2. Elastic-Job-Cloud

  • Application automatic distribution

  • Fenzo-based elastic resource allocation

  • Distributed scheduling coordination

  • Elastic expansion and contraction

  • failover

  • Missed execution job retrigger

  • Job shard consistency ensures that only one execution instance of the same shard exists in a distributed environment

  • Support parallel scheduling

  • Support for job lifecycle operations

  • Rich job types

  • Spring integration

  • Operation and maintenance platform

  • Docker-based process isolation (TBD)

2. Introduction

    1. The core idea of ​​Elastic-Job

    2. Basic use of Elastic-Job

3. The core idea of ​​Elastic-Job

    For distributed computing, sharding is the most basic idea, and Elastic-Job also follows this idea. Each job runs part of the data, and all jobs are executed to complete the full amount of data. The SimpleJob example given on the official website is as follows:

public class MyElasticJob implements SimpleJob {
    
    @Override
    public void execute(ShardingContext context) {
        switch (context.getShardingItem()) {
            case 0: 
                // do something by sharding item 0
                break;
            case 1: 
                // do something by sharding item 1
                break;
            case 2: 
                // do something by sharding item 2
                break;
            // case n: ...
        }
    }
}

    Use the switch case loop to correspond to the business logic of the shard, and the index of the case shard to enter the business logic execution. Of course, there are also unsuitable scenarios. It is not suitable for scenarios similar to MapReduce that require shuffle. For example, if you want to group and aggregate the results globally according to a certain field, it may be unreasonable to shard at this time, because each shard is unreasonable. It can only process 1/N of the data, and there is no way to shuffle and then aggregate it. This point should also be used according to the specific business.

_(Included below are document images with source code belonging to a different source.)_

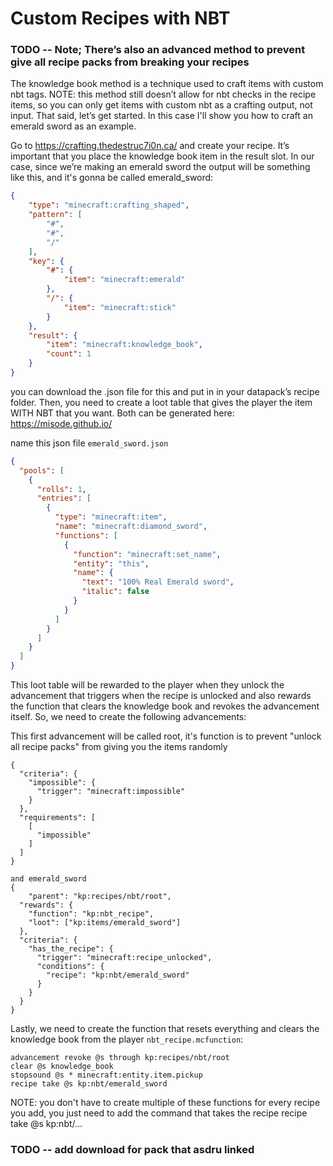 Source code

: # Custom Recipes with NBT

### TODO -- Note; There’s also an advanced method to prevent give all recipe packs from breaking your recipes

The knowledge book method is a technique used to craft items with custom nbt tags. 
NOTE: this method still doesn’t allow for nbt checks in the recipe items, so you 
can only get items with custom nbt as a crafting output, not input. That said, 
let’s get started. In this case I'll show you how to craft an emerald sword as an 
example.

Go to https://crafting.thedestruc7i0n.ca/ and create your recipe. It’s important 
that you place the knowledge book item in the result slot. In our case, since we’re 
making an emerald sword the output will be something like this, and it's gonna be 
called emerald_sword:
```json
{
    "type": "minecraft:crafting_shaped",
    "pattern": [
        "#",
        "#",
        "/"
    ],
    "key": {
        "#": {
            "item": "minecraft:emerald"
        },
        "/": {
            "item": "minecraft:stick"
        }
    },
    "result": {
        "item": "minecraft:knowledge_book",
        "count": 1
    }
}
```

you can download the .json file for this and put in in your datapack’s recipe folder.
Then, you need to create a loot table that gives the player the item WITH NBT that 
you want. Both can be generated here: https://misode.github.io/

name this json file `emerald_sword.json`
```json
{
  "pools": [
    {
      "rolls": 1,
      "entries": [
        {
          "type": "minecraft:item",
          "name": "minecraft:diamond_sword",
          "functions": [
            {
              "function": "minecraft:set_name",
              "entity": "this",
              "name": {
                "text": "100% Real Emerald sword",
                "italic": false
              }
            }
          ]
        }
      ]
    }
  ]
}
```
This loot table will be rewarded to the player when they unlock the advancement 
that triggers when the recipe is unlocked and also rewards the function that 
clears the knowledge book and revokes the advancement itself. So, we need to 
create the following advancements:

This first advancement will be called root, it's function is to prevent 
"unlock all recipe packs" from giving you the items randomly
```
{
  "criteria": {
    "impossible": {
      "trigger": "minecraft:impossible"
    }
  },
  "requirements": [
    [
      "impossible"
    ]
  ]
}

and emerald_sword
{
    "parent": "kp:recipes/nbt/root",
  "rewards": {
    "function": "kp:nbt_recipe",
    "loot": ["kp:items/emerald_sword"]
  },
  "criteria": {
    "has_the_recipe": {
      "trigger": "minecraft:recipe_unlocked",
      "conditions": {
        "recipe": "kp:nbt/emerald_sword"
      }
    }
  }
}
```

Lastly, we need to create the function that resets everything and clears the 
knowledge book from the player
`nbt_recipe.mcfunction`:
```mcfunction
advancement revoke @s through kp:recipes/nbt/root
clear @s knowledge_book
stopsound @s * minecraft:entity.item.pickup
recipe take @s kp:nbt/emerald_sword
```

NOTE: you don't have to create multiple of these functions for every recipe you
add, you just need to add the command that takes the recipe recipe take @s kp:nbt/...

### TODO --  add download for pack that asdru linked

   So what information can ShardingContext get? The source code is as follows

    

public final class ShardingContext {
    
    /**
     * 作业名称.
     */
    private final String jobName;
    
    /**
     * 作业任务ID.
     */
    private final String taskId;
    
    /**
     * 分片总数.
     */
    private final int shardingTotalCount;
    
    /**
     * 作业自定义参数.
     * 可以配置多个相同的作业, 但是用不同的参数作为不同的调度实例.
     */
    private final String jobParameter;
    
    /**
     * 分配于本作业实例的分片项.
     */
    private final int shardingItem;
    
    /**
     * 分配于本作业实例的分片参数.
     */
    private final String shardingParameter;
    
    public ShardingContext(final ShardingContexts shardingContexts, final int shardingItem) {
        jobName = shardingContexts.getJobName();
        taskId = shardingContexts.getTaskId();
        shardingTotalCount = shardingContexts.getShardingTotalCount();
        jobParameter = shardingContexts.getJobParameter();
        this.shardingItem = shardingItem;
        shardingParameter = shardingContexts.getShardingItemParameters().get(shardingItem);
    }
}

    In the above code, jobParameter and shardingItem are the most useful parameters. shardingItem determines the direction of the switch case loop. shardingParameter can be used for business query conditions, or it can be used to assemble very complex parameters by string splicing for specific business.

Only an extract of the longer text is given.